Packed shops in the January sales prove that people still love a bargain, despite the supposed age of austerity we are living through at the moment.

I always find it amazing that after weeks of spending in the run up to Christmas, many people allow themselves just one day off before heading back out onto the streets to find even more bargains.

The relentless marketing machine of the retail industry fuels this spending spree with its promise of double discounts and ‘everything must go by Friday’, when of course we all know that the next sale will start on the Saturday morning.

The desire for a bargain promotes behaviour that could appear irrational from some viewpoints. The double discount trick tells the consumer that the cost price of a sofa, for example, is £1,000.

The first discount reduces the price to £600 and the second – the double discount – reduces it to £400. They will buy the sofa and boast to their friends and family that they saved £600. But of course they haven’t saved £600 at all, but spent £400. And that is the big trick of the January sales.

Pricing lessons

What can we in the protection industry learn from the spending habits and the trends in the retail sector?

I have lost track of the number of times I have been quoted by journalists or written articles over the past five years stating the price of life assurance is at its lowest ever.

Every time I say it I expect that, sooner or later, the price will stabilise but it has not yet.
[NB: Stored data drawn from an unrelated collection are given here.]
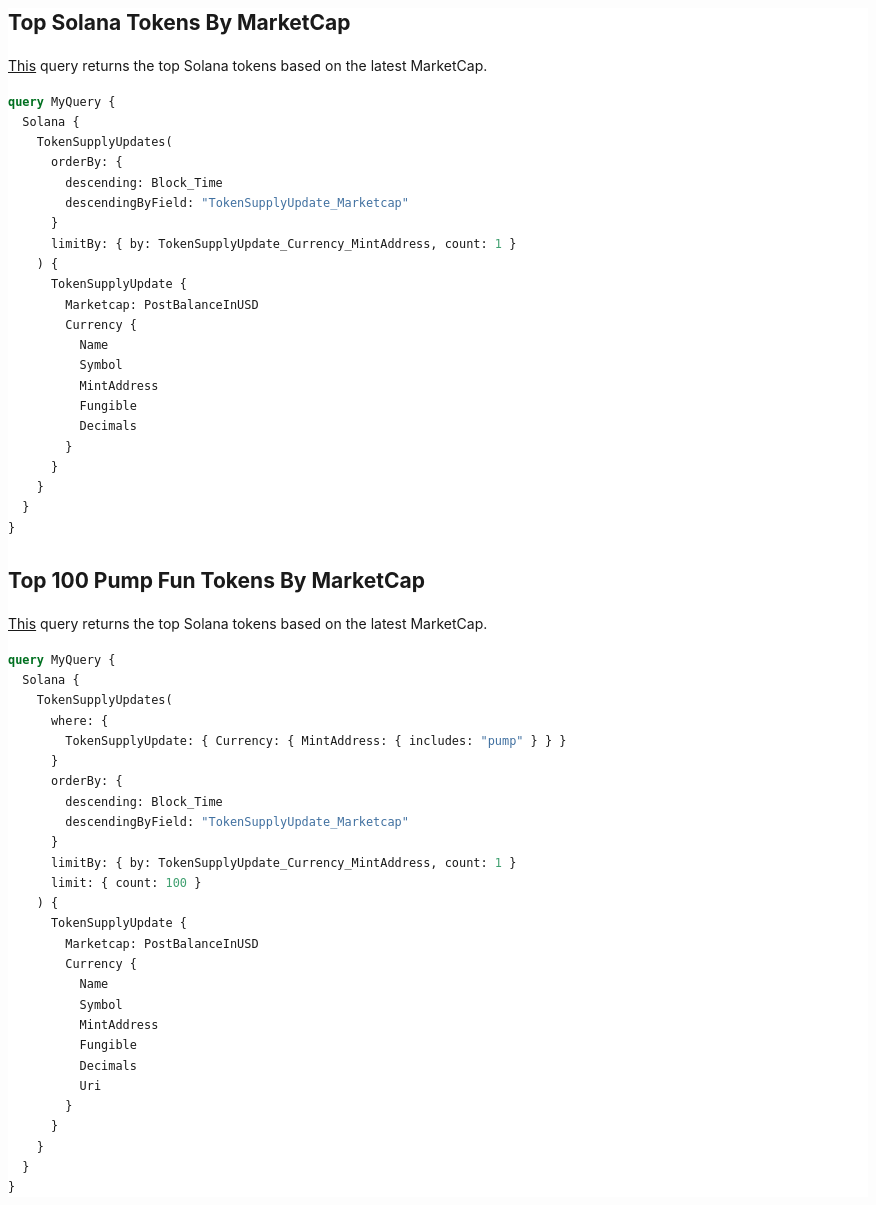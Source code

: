 ## Top Solana Tokens By MarketCap

[This](https://ide.bitquery.io/top-Solana-tokens-based-on-market-cap) query returns the top Solana tokens based on the latest MarketCap.

```graphql
query MyQuery {
  Solana {
    TokenSupplyUpdates(
      orderBy: {
        descending: Block_Time
        descendingByField: "TokenSupplyUpdate_Marketcap"
      }
      limitBy: { by: TokenSupplyUpdate_Currency_MintAddress, count: 1 }
    ) {
      TokenSupplyUpdate {
        Marketcap: PostBalanceInUSD
        Currency {
          Name
          Symbol
          MintAddress
          Fungible
          Decimals
        }
      }
    }
  }
}
```

## Top 100 Pump Fun Tokens By MarketCap

[This](https://ide.bitquery.io/top-pump-fun-tokens-based-on-market-cap_1) query returns the top Solana tokens based on the latest MarketCap.

```graphql
query MyQuery {
  Solana {
    TokenSupplyUpdates(
      where: {
        TokenSupplyUpdate: { Currency: { MintAddress: { includes: "pump" } } }
      }
      orderBy: {
        descending: Block_Time
        descendingByField: "TokenSupplyUpdate_Marketcap"
      }
      limitBy: { by: TokenSupplyUpdate_Currency_MintAddress, count: 1 }
      limit: { count: 100 }
    ) {
      TokenSupplyUpdate {
        Marketcap: PostBalanceInUSD
        Currency {
          Name
          Symbol
          MintAddress
          Fungible
          Decimals
          Uri
        }
      }
    }
  }
}
```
People well into their 40s can get more than £100,000 of life assurance for only £10 a month. That is a truly remarkable bargain. But unfortunately the consumer does not see this.

Despite the plummeting price of life cover, demand has never increased. The rock bottom price, our own equivalent of double discounting or other similar financial seduction marketing, has not altered the fact that the product needs to be ‘sold’. It has not transformed it from a grudge purchase to an aspirational one.

So if we have to continue to sell we need to tap into this obsession the public has with price. However, we should be careful that the price message does not become so powerful that we send our protection customers off to the internet to log into price comparison websites.

While people can find some very good deals, advisers can align the price message with the true added value of the features in the products that they recommend. 

Some life polices, for example, have extra services such as counselling or access to medical specialists which are often not available on the internet. These features alone can justify a few extra pence a month. The adviser’s message could be that, although prices are lower than ever before, he or she has the expertise to deliver even more.

Of course, thanks to the Gender Directive and new rules for life company taxation, we might see some prices rise in 2013 so this year may really be the last year of falling protection rates.

Online purchasing

Another feature of the retail culture is an increasingly convenient way to shop. You can buy most goods online and have them delivered straight to your home. Although setting the delivery time can sometimes mean the inconvenience of waiting for a specified two- or three-hour window, most deliveries can be set up quite easily online or in store with a few mouse clicks.

Online applications for protection products are also making things easier for advisers and their clients. They can ensure all the correct information is in place before submission. When linked to online underwriting services, advisers can even schedule telephone underwriting calls or arrange for a convenient time for a medical examination.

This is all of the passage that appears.